A backlog in sentence reviews has led to compensation claims of up to £9,000 each

Murderers, rapists and kidnappers have received compensation totalling hundreds of thousands of pounds from the Government after complaining that delays in their parole hearings breached their human rights.

The Parole Board has admitted that a backlog of cases has forced it to pay out more than £300,000 in the past three years to compensate scores of prisoners for "distress" caused by the delays.

The total bill for compensation in 2012 was more than £100,000 and includes a £9,000 payout to a murderer who sued the authorities when they missed the deadline for deciding whether he should be freed on parole.

The Parole Board yesterday blamed the soaring costs on the increased workload caused by Imprisonment for Public Protection (IPP) sentences introduced in 2003. But a Conservative MP said the figures were "an indictment" of the justice system. "The public will be astonished that people like murderers and rapists can make a profit from proceedings designed to help them get out of prison early," said the Shipley MP Philip Davies. "This is not about wrongful imprisonment."

More than 6,000 people in English jails are serving IPPs, introduced for a range of violent and sexual offences.

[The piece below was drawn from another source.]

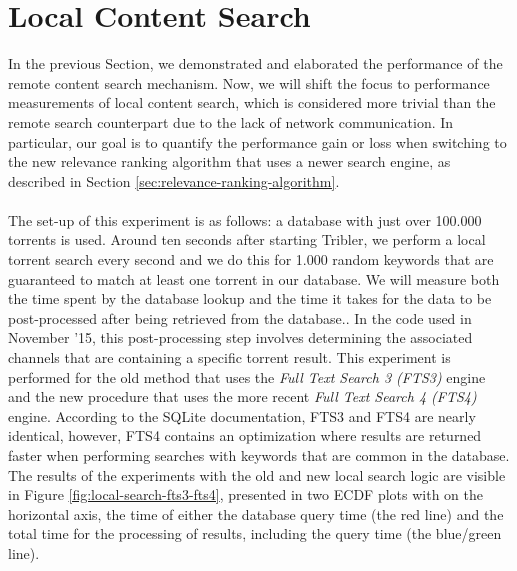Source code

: \section{Local Content Search}
\label{sec:local-content-search}
In the previous Section, we demonstrated and elaborated the performance of the remote content search mechanism. Now, we will shift the focus to performance measurements of local content search, which is considered more trivial than the remote search counterpart due to the lack of network communication. In particular, our goal is to quantify the performance gain or loss when switching to the new relevance ranking algorithm that uses a newer search engine, as described in Section \ref{sec:relevance-ranking-algorithm}.\\\\
The set-up of this experiment is as follows: a database with just over 100.000 torrents is used. Around ten seconds after starting Tribler, we perform a local torrent search every second and we do this for 1.000 random keywords that are guaranteed to match at least one torrent in our database. We will measure both the time spent by the database lookup and the time it takes for the data to be post-processed after being retrieved from the database.. In the code used in November '15, this post-processing step involves determining the associated channels that are containing a specific torrent result. This experiment is performed for the old method that uses the \emph{Full Text Search 3 (FTS3)} engine and the new procedure that uses the more recent \emph{Full Text Search 4 (FTS4)} engine. According to the SQLite documentation, FTS3 and FTS4 are nearly identical, however, FTS4 contains an optimization where results are returned faster when performing searches with keywords that are common in the database. The results of the experiments with the old and new local search logic are visible in Figure \ref{fig:local-search-fts3-fts4}, presented in two ECDF plots with on the horizontal axis, the time of either the database query time (the red line) and the total time for the processing of results, including the query time (the blue/green line).\\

Courts must set a tariff reflecting the seriousness of the crime, and once this has expired the Parole Board has to consider them on a regular basis for release on licence.

Ministers admitted last year that the average interval between an IPP sentence being referred to the Parole Board for a review and the case being heard – scheduled to be six months – had stretched to seven and a half months. The delays sparked an avalanche of compensation claims under the European Convention on Human Rights, from prisoners claiming their reviews had been unfairly delayed.

Samuel Sturnham, who was jailed for manslaughter in 2007 after killing a man in a pub brawl, won £300 at the High Court after he claimed waiting for his parole review had caused him "anxiety and distress". The parole hearing, when it was eventually held, refused to let him out of prison.

Almost 80 criminals, half of them convicted killers, have received sums ranging from £300 to £9,000 in the past three years, according to figures obtained under freedom of information legislation. In 2010, there were 23 successful claims, amounting to £54,100; in 2011, the totals rose to £156,500, shared between 26 claimants; and last year a record 30 prisoners received £102,550. The successful claimants included 38 murderers, seven rapists and five people serving time for manslaughter.

Jeremy Wright, the Justice minister, said: "We are working closely with the Parole Board to reduce delays to parole hearings. We have increased the number of panel members by 100 in the last five years and doubled the number of hearings heard each month since 2009.

"We are currently piloting video-link hearings to increase speed and efficiency, and replacing the widely criticised and complex IPP scheme with a new regime of tough, determinate sentences."